WHAT IS EXPECTED: Once you find the line containing "- Direcciones IP con" in the data below, copy it and each following line exactly, up to and including the line containing "For the historical", and nothing else.

(Saved data entries)
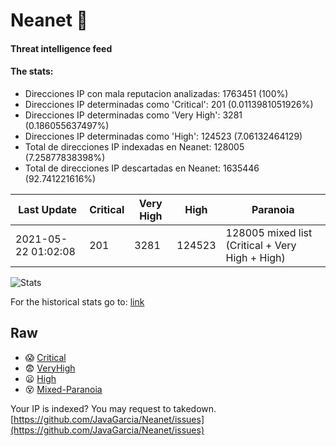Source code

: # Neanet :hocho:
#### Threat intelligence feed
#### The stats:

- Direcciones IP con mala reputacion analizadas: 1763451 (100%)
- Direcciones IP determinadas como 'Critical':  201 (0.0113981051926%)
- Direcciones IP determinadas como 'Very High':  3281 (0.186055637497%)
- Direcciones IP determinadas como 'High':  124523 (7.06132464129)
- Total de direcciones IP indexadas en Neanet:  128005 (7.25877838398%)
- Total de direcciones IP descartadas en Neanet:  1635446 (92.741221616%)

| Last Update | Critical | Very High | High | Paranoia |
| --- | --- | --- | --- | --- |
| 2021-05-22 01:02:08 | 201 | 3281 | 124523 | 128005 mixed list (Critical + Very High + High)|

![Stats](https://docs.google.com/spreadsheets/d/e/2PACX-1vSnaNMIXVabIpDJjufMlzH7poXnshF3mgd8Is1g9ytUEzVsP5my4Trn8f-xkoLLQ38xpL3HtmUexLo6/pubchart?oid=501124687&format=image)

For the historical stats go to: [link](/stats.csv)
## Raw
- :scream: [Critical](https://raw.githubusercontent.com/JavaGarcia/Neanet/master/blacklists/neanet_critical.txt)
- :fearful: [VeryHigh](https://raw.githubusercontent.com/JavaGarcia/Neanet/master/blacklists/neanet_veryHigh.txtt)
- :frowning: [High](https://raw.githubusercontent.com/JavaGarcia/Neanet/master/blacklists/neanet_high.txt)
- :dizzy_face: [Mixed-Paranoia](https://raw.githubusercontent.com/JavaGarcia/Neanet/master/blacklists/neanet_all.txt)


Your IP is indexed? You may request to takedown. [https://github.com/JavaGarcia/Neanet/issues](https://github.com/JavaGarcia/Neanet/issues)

PROBLEM SOLUTION:
- Direcciones IP con mala reputacion analizadas: 1763451 (100%)
- Direcciones IP determinadas como 'Critical':  201 (0.0113981051926%)
- Direcciones IP determinadas como 'Very High':  3281 (0.186055637497%)
- Direcciones IP determinadas como 'High':  124523 (7.06132464129)
- Total de direcciones IP indexadas en Neanet:  128005 (7.25877838398%)
- Total de direcciones IP descartadas en Neanet:  1635446 (92.741221616%)

| Last Update | Critical | Very High | High | Paranoia |
| --- | --- | --- | --- | --- |
| 2021-05-22 01:02:08 | 201 | 3281 | 124523 | 128005 mixed list (Critical + Very High + High)|

![Stats](https://docs.google.com/spreadsheets/d/e/2PACX-1vSnaNMIXVabIpDJjufMlzH7poXnshF3mgd8Is1g9ytUEzVsP5my4Trn8f-xkoLLQ38xpL3HtmUexLo6/pubchart?oid=501124687&format=image)

For the historical stats go to: [link](/stats.csv)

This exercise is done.